Science debunks Scarlett Johansson's supposed superpower in 'Lucy'

Spoiler alert: Don't believe everything Morgan Freeman's characters tell you.

Image caption: Scarlett Johansson plays the super-smart superhero title character in 'Lucy'

Image credit: Universal Pictures

Just as his god-like Vitruvius fed sweet, naive Emmet a bogus prophecy in The Lego Movie, The Washington Post points out Freeman's latest character is once again doling out Hollywood falsehoods with authority in the summer thriller Lucy.

This time, the movie myth that needs busting is that human beings use only 10 percent of their brains—a "fact" Freeman cites while playing Professor Norman in the TV ads for Lucy, whose title character (played by Scarlett Johansson) "is able to kick butt and take names … because some drug made her a super-powered brainiac."

But it's pure science fiction that it takes a chemical cocktail to make humans use their entire brains. It turns out that we are all already giving it everything we've got, according to Dr. Barry Gordon, a professor of neurology at the School of Medicine and professor of cognitive science at the Krieger School of Arts and Sciences.

The Post refers to an interview with Dr. Gordon, published by Scientific American in 2008.

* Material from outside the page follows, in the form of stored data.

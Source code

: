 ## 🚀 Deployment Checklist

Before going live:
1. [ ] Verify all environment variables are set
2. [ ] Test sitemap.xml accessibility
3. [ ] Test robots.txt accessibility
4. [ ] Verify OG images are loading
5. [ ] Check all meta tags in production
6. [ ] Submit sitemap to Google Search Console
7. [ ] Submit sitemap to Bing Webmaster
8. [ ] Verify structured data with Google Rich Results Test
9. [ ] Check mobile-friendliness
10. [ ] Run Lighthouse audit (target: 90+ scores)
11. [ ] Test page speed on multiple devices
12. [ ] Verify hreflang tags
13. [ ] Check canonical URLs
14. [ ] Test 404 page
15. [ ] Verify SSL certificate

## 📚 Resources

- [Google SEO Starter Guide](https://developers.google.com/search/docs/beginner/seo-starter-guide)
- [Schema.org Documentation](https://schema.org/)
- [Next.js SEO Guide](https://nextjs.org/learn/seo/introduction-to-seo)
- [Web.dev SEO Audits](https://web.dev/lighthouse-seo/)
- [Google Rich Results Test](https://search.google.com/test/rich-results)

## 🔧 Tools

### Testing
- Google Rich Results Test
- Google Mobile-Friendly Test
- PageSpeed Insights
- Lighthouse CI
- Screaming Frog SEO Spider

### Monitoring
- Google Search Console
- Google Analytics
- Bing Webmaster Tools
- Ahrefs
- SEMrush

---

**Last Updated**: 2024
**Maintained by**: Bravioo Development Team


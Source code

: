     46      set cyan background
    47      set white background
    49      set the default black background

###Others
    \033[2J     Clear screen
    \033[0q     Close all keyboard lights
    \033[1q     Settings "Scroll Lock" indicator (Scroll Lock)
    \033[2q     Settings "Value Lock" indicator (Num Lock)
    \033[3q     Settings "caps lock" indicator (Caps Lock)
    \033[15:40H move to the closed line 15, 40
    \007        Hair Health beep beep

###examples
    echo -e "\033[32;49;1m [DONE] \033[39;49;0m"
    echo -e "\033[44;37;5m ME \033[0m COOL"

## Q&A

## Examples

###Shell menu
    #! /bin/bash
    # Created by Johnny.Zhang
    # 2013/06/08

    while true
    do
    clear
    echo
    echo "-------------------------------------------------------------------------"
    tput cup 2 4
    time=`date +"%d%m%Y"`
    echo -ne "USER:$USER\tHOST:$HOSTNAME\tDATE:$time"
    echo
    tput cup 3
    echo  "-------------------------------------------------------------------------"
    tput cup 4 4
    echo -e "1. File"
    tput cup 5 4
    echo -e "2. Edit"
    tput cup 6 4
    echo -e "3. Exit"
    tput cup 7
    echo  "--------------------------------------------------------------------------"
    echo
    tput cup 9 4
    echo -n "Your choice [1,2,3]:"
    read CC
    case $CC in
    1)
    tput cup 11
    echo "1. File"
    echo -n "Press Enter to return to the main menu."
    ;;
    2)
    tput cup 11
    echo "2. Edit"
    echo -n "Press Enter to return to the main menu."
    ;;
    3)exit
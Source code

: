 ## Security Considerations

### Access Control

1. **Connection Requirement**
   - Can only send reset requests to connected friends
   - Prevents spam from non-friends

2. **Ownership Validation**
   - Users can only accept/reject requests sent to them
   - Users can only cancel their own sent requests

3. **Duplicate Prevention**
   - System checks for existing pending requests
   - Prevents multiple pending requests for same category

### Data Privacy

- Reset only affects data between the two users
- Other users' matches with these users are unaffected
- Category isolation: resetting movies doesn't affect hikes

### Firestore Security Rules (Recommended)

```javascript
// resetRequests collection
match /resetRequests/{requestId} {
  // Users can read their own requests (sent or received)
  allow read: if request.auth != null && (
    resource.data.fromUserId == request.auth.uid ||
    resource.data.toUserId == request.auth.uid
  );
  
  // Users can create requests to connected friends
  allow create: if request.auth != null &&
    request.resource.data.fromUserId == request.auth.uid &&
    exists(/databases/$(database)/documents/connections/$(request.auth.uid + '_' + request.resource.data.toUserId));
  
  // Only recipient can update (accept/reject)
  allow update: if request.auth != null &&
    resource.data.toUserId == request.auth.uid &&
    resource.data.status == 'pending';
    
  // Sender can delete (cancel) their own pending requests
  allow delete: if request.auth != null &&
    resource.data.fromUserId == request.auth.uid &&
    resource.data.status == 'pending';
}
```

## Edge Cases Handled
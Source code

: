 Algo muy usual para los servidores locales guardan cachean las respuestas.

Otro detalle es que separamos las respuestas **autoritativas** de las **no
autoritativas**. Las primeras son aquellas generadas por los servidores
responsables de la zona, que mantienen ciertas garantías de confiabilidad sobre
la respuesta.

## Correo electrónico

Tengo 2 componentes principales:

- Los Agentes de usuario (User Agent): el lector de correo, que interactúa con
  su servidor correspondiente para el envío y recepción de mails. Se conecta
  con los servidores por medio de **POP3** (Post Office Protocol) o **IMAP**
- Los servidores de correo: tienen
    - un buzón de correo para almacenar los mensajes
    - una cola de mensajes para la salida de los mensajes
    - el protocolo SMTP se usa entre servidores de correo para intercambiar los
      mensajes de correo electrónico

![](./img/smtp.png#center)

Gordon, a behavioral neurologist and cognitive neuroscientist, told Scientific American that "we use virtually every part of the brain, and that [most of] the brain is active almost all the time," he said. "Let's put it this way: the brain represents three percent of the body's weight and uses 20 percent of the body's energy."

So that settles it, once and for all—with all due respect to Mr. Freeman, who shouldn't take this debunking personally. As the institution once falsely credited with declaring that bones are the coolest part of the body, we can relate.